You can use Kerberos authentication when you add and manage a PowerShell host.

With Kerberos authentication, domain users can run commands on remote PowerShell-enabled machines over WinRM.

Procedure

  1. Enable Kerberos authentication on the WinRM service.
    1. To verify if Kerberos authentication is allowed, run the following command:
      c:\> winrm get winrm/config/service
    2. To enable Kerberos authentication, run the following command:
      c:\> winrm set winrm/config/service/auth @{Kerberos="true"}
  2. Enable Kerberos authentication on the WinRM client.
    1. To verify if Kerberos authentication is allowed, run the following command:
      c:\> winrm get winrm/config/client
    2. To enable Kerberos authentication, run the following command:
      c:\> winrm set winrm/config/client/auth @{Kerberos="true"}
  3. To test the connection to the WinRM service, run the following command:
    c:\> winrm identify -r:http://winrm_server:5985 -auth:Kerberos -u:user_name -p:password -encoding:utf-8
  4. Create a krb5.conf file and save it to the following location:
    Orchestrator type Description
    External /usr/java/jre-vmware/lib/security/
    Embedded /etc/krb5.conf
    A krb5.conf file has the following structure:
    [libdefaults] 
    default_realm = YOURDOMAIN.COM 
    udp_preference_limit = 1
    [realms] 
    YOURDOMAIN.COM = { 
    kdc = kdc.yourdomain.com 
    default_domain = yourdomain.com 
    } 
    [domain_realm] 
    .yourdomain.com=YOURDOMAIN.COM
    yourdomain.com=YOURDOMAIN.COM
    

    The krb5.conf must contain specific configuration parameters with their values.

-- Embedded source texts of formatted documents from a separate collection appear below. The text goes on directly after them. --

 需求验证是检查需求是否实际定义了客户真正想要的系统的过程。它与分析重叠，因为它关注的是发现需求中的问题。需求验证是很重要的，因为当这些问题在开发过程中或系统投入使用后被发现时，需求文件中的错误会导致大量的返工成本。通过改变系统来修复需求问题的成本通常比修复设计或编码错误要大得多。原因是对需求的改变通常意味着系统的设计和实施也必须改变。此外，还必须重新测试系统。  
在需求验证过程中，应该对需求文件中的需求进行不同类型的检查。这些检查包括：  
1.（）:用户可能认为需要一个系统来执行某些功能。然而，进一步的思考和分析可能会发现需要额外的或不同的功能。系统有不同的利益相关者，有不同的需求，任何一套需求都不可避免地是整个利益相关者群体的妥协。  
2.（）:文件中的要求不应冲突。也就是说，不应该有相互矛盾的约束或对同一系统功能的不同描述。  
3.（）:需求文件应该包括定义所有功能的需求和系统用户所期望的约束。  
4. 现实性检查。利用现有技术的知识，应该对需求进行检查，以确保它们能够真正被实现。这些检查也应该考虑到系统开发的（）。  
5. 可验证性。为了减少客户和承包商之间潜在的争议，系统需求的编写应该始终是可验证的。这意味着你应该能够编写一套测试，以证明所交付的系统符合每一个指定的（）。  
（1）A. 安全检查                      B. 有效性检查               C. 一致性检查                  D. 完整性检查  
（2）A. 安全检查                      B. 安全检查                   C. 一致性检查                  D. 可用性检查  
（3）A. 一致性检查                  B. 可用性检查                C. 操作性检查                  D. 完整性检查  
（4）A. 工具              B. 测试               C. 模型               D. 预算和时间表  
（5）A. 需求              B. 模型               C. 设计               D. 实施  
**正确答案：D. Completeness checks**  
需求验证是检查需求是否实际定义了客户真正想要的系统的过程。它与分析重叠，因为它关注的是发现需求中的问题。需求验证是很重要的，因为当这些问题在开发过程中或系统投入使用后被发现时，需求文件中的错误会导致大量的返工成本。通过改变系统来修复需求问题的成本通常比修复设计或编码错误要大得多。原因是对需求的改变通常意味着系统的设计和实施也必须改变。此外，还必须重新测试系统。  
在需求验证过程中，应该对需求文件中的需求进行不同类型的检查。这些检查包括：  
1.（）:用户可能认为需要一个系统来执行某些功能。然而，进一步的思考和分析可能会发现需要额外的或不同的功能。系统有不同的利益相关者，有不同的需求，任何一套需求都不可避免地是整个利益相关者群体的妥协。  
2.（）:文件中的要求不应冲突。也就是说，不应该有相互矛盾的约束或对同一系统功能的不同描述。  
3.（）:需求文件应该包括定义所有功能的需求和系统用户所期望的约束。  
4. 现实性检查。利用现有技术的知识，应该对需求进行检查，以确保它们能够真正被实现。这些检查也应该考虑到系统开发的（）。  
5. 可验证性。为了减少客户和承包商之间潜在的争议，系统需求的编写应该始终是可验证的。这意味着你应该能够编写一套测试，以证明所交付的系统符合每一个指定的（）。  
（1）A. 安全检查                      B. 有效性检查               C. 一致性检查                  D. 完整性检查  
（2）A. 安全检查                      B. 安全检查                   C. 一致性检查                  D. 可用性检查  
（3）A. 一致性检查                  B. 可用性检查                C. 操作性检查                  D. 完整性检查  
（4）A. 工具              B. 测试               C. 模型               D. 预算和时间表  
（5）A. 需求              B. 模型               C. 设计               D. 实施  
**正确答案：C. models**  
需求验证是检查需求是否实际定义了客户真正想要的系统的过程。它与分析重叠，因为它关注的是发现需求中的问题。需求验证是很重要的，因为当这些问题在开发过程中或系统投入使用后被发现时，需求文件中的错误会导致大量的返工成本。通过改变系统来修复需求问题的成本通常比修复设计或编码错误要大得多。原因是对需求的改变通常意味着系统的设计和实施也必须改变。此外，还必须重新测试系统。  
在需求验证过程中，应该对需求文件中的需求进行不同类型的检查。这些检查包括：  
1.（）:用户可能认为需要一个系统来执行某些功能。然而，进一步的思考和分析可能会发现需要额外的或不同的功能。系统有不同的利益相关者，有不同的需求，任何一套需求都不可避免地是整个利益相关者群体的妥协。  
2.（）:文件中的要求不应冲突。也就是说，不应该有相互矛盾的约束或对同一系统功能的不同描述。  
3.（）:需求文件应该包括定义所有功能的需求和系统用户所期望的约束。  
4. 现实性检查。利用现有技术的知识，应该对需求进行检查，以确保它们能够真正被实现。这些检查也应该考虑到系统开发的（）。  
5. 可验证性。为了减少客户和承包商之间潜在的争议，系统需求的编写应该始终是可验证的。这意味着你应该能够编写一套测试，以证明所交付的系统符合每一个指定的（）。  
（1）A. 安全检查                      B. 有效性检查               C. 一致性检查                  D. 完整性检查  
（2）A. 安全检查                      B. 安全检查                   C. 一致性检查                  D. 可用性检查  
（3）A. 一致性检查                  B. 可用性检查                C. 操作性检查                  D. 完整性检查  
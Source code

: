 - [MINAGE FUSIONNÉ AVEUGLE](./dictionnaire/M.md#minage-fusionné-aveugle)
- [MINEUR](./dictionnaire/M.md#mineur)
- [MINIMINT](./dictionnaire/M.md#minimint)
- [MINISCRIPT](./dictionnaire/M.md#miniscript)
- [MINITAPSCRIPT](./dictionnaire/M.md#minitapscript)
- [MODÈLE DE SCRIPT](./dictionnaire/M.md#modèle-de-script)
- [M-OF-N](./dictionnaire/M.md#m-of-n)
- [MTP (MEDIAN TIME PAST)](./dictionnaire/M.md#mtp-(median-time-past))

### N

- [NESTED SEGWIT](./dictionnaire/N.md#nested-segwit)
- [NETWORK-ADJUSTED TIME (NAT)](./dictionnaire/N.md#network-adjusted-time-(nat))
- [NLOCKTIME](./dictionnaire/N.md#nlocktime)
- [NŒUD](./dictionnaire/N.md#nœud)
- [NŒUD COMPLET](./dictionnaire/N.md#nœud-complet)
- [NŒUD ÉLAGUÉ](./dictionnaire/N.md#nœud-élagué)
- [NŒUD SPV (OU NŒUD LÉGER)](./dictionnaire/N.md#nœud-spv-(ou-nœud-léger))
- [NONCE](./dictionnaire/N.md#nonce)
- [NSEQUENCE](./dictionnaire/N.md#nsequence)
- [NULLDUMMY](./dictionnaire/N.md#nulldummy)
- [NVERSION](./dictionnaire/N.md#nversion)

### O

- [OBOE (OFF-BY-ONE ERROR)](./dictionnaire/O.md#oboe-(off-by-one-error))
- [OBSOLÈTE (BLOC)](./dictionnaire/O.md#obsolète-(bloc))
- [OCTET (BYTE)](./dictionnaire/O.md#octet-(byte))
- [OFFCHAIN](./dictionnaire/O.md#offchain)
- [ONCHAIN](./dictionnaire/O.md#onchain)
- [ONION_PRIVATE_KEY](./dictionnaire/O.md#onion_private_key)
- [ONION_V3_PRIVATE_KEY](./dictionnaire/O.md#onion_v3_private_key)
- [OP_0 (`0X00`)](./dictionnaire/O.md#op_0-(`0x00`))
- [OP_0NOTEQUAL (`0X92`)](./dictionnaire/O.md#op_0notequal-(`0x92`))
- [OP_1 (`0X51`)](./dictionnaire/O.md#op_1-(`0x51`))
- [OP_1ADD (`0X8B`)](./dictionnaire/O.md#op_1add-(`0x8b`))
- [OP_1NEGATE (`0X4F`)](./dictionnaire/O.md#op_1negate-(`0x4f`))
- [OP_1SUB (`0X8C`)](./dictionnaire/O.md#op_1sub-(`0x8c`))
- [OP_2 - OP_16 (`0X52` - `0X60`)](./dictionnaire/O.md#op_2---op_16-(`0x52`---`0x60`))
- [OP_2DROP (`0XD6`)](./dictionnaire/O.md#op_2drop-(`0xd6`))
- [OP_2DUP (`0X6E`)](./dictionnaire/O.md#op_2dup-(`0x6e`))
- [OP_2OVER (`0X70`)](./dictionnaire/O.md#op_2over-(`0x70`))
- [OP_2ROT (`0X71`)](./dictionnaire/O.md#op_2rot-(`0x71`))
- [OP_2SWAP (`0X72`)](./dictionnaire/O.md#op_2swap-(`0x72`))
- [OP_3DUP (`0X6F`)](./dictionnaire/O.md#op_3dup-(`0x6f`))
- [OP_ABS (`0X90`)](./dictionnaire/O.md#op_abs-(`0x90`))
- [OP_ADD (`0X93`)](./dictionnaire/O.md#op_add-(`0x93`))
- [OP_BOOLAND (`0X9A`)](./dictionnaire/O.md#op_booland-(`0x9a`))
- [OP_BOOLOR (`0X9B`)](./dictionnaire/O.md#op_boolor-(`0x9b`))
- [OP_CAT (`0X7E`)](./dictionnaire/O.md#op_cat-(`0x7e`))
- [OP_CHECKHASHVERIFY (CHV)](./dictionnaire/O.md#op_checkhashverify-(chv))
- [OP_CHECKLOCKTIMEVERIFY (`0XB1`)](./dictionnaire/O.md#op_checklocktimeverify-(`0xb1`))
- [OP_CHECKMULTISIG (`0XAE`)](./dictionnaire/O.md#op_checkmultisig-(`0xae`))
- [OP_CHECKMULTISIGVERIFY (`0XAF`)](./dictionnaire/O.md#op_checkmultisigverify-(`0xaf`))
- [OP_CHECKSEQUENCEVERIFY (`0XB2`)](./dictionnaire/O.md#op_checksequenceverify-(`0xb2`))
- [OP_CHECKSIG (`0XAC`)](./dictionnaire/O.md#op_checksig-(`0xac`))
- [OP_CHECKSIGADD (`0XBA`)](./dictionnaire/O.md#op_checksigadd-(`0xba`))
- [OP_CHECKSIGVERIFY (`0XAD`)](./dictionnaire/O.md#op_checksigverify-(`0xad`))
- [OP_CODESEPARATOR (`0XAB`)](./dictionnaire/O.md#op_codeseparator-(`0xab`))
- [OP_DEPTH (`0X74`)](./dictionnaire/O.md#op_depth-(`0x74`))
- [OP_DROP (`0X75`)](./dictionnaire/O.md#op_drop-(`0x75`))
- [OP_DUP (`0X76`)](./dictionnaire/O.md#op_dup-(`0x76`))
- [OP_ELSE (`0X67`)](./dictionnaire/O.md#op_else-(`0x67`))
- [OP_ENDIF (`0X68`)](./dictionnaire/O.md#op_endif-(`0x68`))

    Kerberos configuration tags Details
    default_realm The default Kerberos realm that a client uses to authenticate against an Active Directory server.
    Note: Must be in uppercase letters.
    kdc The domain controller that acts as a Key Distribution Center (KDC) and issues Kerberos tickets.
    default_domain The default domain that is used to produce a fully qualified domain name.
    Note: This tag is used for Kerberos 4 compatibility.
    Note: By default, the Java Kerberos configuration uses the UDP protocol. To use only the TCP protocol, you must specify the udp_preference_limit parameter with a value 1.
    Note: The Kerberos authentication requires a Fully Qualified Domain Name (FQDN) host address.
    Important: When you add or modify the krb5.conf file, you must restart the Orchestrator server service.